Las molestias de la niña cuando debe asistir a la Sinagoga se palian al momento en que una chiquilla observa a madre e hija saltar los pasos de una danza extraña, con motivo del divorcio del abuelo. Hay unos sorbitos de licor, tímidos, pero entonados. Del abuelo que una noche de octubre, frente al televisor, le refunfuña al presidente Ordaz: lo mismo le oí decir a Hitler y pasa el resto arropado con su edredón.
En el intermedio a la muerte de ella: “...nunca nadie ha visto al viento. Eso decía mi abuela. Eso decía del tiempo...” y el funeral transcurre según la tradición judía. Interrumpido por el Shabat, la pompa mortuoria debe esperar el transcurso de una cena en que poco abundan las lágrimas y se come la carne blanca y la roja, la salsa de pepinillos agrios y el pan trenzado. Las manos de la niña encendiendo una a una las velas de los candelabros de plata.
En ocasiones, la narración de Sabina Berman contagia la impresión de elipsis. La mentalidad aferrada de un viejo que no renuncia al recuerdo de la guerra, la serenidad de Minka o Germaine y los eternos pleitos con su madre. Mas el relato es uno de los pocos terciopelos que aún se acarician. El estilo no cultiva el manierismo o posterior barroquismo, es directo salvo la transmisión de usos extraordinarios para un católico o un protestante. Es pues, también la invitación a conocer de cerca y con sus ingredientes una cena judía y la sumisión que la mujer hebrea debió al hombre.

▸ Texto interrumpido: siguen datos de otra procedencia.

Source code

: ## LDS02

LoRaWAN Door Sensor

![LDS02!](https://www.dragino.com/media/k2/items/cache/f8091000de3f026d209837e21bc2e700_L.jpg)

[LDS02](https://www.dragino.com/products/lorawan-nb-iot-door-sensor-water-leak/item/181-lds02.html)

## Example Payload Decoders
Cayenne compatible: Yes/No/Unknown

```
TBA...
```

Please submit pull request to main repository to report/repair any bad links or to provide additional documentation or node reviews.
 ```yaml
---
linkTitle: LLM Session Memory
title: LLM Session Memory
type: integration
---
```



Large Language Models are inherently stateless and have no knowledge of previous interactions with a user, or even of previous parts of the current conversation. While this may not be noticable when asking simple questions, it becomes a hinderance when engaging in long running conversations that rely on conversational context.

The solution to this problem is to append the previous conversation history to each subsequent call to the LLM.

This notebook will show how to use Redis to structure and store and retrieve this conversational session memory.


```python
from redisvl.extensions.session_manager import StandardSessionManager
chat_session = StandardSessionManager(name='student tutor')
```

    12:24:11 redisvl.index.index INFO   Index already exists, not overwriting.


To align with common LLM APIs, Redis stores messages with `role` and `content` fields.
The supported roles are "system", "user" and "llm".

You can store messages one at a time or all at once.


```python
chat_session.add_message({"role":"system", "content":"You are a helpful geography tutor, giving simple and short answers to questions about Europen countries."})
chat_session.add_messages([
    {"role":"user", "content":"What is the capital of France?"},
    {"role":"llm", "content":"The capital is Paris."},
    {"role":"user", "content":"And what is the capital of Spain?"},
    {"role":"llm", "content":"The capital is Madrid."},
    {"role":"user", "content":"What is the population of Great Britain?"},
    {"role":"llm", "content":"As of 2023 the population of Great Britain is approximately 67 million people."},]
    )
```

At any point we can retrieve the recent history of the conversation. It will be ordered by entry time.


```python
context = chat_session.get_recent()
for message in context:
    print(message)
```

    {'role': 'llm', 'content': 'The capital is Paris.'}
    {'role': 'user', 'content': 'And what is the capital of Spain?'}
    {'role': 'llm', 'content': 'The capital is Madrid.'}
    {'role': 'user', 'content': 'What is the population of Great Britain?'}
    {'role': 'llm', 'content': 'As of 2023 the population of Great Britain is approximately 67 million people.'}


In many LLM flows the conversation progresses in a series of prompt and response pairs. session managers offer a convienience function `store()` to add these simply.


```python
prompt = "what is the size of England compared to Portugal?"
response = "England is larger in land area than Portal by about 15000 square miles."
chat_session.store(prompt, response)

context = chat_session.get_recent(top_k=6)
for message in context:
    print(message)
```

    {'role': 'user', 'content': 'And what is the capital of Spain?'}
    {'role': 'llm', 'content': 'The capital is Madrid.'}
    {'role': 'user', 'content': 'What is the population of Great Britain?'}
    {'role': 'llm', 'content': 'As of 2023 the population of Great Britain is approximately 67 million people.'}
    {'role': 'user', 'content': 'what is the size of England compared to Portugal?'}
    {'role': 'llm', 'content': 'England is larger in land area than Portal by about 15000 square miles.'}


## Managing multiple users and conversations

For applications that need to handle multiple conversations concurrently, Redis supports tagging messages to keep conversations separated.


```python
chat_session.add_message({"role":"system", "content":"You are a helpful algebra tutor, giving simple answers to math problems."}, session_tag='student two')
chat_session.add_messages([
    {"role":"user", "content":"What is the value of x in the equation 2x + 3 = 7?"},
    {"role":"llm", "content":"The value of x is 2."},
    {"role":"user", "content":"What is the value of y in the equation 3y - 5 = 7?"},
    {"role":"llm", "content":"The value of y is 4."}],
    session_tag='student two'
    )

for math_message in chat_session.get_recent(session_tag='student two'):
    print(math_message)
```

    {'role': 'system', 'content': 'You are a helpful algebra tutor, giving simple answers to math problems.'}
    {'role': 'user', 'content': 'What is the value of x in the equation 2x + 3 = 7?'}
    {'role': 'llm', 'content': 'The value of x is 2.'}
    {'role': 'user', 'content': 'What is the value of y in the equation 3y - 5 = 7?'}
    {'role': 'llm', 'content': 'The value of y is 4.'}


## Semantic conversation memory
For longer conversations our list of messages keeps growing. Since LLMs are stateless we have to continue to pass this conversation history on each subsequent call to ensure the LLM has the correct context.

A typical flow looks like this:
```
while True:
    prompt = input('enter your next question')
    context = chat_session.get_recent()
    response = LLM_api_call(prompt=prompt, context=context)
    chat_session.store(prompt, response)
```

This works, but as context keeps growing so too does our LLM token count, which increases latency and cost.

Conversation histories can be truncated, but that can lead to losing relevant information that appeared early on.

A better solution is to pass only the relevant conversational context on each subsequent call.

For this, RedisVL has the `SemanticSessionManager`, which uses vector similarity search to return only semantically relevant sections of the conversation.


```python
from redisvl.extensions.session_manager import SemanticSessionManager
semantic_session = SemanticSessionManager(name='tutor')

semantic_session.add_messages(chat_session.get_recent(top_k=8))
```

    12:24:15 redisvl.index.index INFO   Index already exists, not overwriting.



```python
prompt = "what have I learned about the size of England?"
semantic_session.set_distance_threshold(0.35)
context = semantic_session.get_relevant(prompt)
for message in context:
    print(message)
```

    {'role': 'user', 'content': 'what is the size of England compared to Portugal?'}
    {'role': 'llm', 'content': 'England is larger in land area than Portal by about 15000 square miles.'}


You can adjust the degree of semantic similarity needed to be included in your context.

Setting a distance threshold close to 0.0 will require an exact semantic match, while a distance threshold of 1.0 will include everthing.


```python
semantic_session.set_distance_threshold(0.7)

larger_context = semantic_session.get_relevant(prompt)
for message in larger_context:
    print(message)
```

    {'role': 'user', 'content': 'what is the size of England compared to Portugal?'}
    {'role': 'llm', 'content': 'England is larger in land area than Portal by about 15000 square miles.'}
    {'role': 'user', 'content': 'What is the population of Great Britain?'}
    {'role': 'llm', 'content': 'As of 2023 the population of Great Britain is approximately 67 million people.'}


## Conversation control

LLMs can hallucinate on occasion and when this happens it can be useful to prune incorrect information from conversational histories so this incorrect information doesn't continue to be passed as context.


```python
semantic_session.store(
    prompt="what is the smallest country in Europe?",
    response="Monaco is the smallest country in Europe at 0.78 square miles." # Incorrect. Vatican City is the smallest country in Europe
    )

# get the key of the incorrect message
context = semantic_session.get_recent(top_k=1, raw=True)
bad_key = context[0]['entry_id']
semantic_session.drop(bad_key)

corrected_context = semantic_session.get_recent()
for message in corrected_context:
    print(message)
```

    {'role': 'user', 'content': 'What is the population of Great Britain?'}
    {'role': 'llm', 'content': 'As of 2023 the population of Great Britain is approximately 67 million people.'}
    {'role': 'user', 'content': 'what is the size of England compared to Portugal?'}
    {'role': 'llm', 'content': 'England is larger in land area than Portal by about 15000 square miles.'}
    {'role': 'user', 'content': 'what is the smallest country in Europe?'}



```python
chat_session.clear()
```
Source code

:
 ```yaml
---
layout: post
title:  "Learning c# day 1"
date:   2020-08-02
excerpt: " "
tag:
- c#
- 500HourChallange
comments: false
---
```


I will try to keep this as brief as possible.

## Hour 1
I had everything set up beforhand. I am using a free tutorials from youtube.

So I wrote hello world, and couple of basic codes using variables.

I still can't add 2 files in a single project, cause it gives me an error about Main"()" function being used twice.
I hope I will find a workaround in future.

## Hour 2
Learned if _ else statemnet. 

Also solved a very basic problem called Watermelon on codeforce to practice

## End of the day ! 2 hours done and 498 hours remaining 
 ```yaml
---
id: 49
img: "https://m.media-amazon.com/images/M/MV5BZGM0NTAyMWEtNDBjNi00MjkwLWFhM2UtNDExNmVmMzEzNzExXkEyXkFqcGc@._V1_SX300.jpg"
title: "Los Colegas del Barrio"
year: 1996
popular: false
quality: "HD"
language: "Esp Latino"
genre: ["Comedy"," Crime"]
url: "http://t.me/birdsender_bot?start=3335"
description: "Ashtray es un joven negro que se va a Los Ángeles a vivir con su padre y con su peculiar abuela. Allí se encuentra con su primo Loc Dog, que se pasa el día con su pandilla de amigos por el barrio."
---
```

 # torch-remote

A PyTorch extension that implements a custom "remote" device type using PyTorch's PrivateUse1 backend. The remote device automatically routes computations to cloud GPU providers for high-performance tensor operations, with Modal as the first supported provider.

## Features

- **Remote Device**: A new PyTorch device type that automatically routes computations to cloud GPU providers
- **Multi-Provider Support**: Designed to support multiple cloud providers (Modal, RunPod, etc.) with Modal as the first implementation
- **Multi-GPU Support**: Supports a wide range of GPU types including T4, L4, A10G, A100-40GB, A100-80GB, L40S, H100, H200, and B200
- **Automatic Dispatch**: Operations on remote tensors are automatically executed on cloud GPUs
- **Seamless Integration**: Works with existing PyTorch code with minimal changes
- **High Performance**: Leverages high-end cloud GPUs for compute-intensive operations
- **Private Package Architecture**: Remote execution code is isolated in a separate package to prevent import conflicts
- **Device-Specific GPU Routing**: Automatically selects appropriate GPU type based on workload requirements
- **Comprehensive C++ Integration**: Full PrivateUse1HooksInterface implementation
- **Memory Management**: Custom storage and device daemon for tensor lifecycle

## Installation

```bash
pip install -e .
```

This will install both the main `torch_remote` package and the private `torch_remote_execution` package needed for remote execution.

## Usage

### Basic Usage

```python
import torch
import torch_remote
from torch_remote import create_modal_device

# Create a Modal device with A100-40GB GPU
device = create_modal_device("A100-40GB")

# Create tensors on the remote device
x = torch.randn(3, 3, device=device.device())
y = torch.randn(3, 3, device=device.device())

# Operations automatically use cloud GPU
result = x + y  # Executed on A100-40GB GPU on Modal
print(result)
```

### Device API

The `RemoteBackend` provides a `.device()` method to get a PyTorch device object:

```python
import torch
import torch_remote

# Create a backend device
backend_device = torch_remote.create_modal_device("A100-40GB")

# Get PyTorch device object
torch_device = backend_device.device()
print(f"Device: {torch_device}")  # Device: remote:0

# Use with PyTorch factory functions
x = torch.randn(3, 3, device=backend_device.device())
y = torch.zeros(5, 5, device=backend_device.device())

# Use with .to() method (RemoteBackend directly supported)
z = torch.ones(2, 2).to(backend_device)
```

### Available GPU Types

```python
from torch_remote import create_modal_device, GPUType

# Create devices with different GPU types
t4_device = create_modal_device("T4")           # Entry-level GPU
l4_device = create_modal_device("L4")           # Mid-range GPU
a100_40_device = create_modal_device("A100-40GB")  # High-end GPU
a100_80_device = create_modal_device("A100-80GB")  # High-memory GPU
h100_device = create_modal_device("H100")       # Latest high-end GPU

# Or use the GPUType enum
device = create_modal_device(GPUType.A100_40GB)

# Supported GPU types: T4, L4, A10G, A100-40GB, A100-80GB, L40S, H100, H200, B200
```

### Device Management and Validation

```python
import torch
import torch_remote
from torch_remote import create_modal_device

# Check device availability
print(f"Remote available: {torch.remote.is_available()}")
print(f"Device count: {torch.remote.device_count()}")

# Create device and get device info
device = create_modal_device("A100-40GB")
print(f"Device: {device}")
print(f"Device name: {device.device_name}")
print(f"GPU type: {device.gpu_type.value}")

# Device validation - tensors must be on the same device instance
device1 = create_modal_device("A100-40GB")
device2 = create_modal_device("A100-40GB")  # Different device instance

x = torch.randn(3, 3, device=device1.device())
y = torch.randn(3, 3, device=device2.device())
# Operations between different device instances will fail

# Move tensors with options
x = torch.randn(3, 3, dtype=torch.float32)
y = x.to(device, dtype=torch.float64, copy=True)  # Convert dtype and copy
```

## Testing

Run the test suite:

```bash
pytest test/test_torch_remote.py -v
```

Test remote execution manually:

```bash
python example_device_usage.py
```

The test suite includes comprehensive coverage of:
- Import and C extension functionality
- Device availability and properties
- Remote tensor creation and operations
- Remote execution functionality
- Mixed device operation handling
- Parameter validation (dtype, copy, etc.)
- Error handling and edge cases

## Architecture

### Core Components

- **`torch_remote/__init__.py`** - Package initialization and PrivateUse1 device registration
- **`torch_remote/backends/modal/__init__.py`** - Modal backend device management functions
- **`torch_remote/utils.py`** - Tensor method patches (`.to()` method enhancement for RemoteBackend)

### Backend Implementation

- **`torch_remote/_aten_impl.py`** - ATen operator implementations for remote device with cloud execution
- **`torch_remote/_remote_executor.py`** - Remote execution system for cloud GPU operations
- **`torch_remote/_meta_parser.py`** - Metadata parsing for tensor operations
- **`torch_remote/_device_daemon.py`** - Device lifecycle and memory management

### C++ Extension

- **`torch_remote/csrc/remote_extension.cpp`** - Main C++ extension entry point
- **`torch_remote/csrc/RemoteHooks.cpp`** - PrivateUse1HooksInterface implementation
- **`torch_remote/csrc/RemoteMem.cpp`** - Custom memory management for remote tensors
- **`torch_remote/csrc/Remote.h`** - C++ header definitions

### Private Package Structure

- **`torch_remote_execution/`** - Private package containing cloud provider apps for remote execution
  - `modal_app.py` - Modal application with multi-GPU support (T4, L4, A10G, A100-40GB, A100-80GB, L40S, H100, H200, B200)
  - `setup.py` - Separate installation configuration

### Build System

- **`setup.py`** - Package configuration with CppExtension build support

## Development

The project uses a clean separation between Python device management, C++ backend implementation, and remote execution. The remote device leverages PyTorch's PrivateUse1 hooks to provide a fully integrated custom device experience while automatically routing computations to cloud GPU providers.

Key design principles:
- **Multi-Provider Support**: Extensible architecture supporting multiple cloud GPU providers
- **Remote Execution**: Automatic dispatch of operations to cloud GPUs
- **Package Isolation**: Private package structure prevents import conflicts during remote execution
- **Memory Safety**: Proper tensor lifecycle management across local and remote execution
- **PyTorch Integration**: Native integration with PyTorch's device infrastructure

Así, se convierte igual en velo corrido a usanzas y mitos. El magnífico abuelo leyendo a Mainmónides y Minka echando los ojos atrás después de cada resabio, la hija, progenitora de Sabina, preguntándole a su madre: “¿Cómo es que lo soportas?” Estamos invitados a una muestra de las rupturas de una clase que se refugió en México y comenzó a ser parte del mosaico nacional.